=== WHAT THIS TASK INVOLVES ===
Set down exactly, from the records below, the line with "If you're looking" through the line with "Volatility Model Comparison", and nothing else.

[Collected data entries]
══════════════════════════════

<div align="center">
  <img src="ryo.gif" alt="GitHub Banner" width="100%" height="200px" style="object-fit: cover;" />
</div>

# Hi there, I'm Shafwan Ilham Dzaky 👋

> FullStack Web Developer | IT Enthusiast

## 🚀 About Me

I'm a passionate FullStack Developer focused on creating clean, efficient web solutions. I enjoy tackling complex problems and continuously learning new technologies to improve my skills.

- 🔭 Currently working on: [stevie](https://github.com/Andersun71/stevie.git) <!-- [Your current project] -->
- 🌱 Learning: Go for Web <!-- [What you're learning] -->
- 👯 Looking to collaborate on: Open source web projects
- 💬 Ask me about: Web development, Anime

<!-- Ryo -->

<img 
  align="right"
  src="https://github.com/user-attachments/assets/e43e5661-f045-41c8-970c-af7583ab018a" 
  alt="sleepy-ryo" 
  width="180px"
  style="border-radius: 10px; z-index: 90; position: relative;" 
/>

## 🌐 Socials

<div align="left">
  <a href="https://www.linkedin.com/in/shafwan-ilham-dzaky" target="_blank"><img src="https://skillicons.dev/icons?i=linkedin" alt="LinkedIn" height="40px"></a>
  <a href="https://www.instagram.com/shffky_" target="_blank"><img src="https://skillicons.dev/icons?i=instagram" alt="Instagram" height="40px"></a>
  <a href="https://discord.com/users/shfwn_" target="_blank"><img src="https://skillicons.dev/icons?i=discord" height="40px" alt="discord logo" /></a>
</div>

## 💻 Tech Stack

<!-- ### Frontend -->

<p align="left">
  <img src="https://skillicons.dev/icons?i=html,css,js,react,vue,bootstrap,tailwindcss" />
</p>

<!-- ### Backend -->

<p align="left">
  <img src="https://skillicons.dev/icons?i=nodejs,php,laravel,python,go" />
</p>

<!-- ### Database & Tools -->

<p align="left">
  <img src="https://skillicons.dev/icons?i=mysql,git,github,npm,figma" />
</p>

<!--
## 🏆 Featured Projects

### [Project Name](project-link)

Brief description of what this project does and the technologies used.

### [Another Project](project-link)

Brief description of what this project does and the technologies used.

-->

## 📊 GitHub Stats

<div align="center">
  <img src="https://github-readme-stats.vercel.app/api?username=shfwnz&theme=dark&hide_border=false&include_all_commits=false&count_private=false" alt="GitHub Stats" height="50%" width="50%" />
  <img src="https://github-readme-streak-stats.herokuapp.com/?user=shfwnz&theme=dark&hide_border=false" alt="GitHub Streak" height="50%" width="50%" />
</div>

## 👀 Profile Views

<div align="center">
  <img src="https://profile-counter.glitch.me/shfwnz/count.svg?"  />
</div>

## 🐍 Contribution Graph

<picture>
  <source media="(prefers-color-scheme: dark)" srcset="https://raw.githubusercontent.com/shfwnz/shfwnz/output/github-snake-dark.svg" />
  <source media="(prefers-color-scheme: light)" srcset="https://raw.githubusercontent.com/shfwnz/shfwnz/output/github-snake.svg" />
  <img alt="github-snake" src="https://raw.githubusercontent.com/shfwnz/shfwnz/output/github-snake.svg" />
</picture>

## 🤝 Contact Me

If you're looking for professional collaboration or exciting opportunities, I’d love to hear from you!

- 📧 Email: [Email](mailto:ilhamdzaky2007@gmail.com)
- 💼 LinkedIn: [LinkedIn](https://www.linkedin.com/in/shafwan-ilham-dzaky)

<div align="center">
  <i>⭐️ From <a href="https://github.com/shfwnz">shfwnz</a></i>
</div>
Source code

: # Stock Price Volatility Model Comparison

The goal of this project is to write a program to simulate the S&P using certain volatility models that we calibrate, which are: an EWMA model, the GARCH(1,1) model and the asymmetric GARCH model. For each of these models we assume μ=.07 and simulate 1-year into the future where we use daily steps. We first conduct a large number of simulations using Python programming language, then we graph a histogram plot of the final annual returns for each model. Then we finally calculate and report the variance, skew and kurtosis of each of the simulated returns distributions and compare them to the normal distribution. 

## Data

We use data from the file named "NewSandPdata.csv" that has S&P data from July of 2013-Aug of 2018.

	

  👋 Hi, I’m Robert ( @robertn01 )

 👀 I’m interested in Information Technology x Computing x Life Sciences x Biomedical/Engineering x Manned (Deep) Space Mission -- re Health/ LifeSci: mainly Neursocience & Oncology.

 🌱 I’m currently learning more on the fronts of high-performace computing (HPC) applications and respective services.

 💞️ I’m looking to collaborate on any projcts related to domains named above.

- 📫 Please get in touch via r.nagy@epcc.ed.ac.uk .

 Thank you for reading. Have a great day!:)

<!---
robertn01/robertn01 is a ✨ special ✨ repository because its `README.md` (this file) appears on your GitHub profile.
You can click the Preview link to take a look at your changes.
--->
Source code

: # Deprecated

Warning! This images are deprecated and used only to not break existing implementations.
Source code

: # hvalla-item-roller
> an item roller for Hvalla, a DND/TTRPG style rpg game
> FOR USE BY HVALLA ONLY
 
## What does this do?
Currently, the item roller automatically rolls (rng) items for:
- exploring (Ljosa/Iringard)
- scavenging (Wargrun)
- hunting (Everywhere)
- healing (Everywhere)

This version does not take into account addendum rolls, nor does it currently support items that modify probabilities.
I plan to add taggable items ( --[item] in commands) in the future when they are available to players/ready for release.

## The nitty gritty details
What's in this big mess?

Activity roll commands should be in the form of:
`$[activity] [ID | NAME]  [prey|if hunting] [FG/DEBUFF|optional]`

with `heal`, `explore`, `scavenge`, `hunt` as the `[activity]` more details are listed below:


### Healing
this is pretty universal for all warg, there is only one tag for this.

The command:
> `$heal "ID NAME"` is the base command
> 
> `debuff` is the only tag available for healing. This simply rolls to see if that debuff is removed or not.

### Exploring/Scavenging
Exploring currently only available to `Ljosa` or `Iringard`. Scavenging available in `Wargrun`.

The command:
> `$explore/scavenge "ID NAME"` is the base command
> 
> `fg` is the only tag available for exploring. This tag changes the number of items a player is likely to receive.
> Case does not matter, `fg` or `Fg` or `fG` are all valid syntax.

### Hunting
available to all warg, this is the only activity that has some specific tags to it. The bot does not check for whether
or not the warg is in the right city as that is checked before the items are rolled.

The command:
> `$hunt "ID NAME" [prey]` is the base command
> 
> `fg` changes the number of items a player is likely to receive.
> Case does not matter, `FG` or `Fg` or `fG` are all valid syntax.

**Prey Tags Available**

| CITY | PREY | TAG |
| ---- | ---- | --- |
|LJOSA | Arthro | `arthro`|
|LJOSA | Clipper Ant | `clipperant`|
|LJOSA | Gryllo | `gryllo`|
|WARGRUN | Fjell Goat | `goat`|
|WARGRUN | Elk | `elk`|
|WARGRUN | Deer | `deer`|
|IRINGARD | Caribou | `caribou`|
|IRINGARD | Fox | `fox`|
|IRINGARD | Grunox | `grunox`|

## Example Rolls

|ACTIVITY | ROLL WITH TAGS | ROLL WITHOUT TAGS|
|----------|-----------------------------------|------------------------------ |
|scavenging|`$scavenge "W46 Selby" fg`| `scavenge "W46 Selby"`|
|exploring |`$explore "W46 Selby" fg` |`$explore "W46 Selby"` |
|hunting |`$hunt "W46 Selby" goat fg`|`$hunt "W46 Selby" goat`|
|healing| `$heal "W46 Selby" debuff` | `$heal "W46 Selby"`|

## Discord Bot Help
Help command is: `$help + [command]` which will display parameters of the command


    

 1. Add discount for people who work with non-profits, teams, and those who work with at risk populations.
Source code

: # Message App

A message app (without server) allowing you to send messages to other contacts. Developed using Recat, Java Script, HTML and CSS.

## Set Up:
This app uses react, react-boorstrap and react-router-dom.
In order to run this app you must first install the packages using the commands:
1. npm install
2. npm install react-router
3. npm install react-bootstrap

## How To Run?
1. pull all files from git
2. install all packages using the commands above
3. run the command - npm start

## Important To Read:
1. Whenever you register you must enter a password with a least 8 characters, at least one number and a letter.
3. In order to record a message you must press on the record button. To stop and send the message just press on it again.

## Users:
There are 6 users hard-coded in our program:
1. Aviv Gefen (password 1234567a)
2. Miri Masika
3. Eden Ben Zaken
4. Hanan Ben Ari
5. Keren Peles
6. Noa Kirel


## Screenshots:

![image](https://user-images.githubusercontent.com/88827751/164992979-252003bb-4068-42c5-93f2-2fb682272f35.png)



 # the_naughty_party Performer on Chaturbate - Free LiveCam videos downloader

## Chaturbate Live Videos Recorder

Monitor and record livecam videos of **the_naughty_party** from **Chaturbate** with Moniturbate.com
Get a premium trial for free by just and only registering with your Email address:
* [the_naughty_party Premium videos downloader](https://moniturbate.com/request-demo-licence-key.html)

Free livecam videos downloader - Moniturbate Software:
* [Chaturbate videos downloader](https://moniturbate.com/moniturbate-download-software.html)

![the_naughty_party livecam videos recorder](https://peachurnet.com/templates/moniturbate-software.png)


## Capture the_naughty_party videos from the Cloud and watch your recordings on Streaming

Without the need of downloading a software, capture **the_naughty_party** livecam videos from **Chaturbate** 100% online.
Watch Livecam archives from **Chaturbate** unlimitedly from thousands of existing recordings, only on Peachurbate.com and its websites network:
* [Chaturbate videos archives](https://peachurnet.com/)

══════════════════════════════

=== ANSWER AREA ===
If you're looking for professional collaboration or exciting opportunities, I’d love to hear from you!

- 📧 Email: [Email](mailto:ilhamdzaky2007@gmail.com)
- 💼 LinkedIn: [LinkedIn](https://www.linkedin.com/in/shafwan-ilham-dzaky)

<div align="center">
  <i>⭐️ From <a href="https://github.com/shfwnz">shfwnz</a></i>
</div>
Source code

: # Stock Price Volatility Model Comparison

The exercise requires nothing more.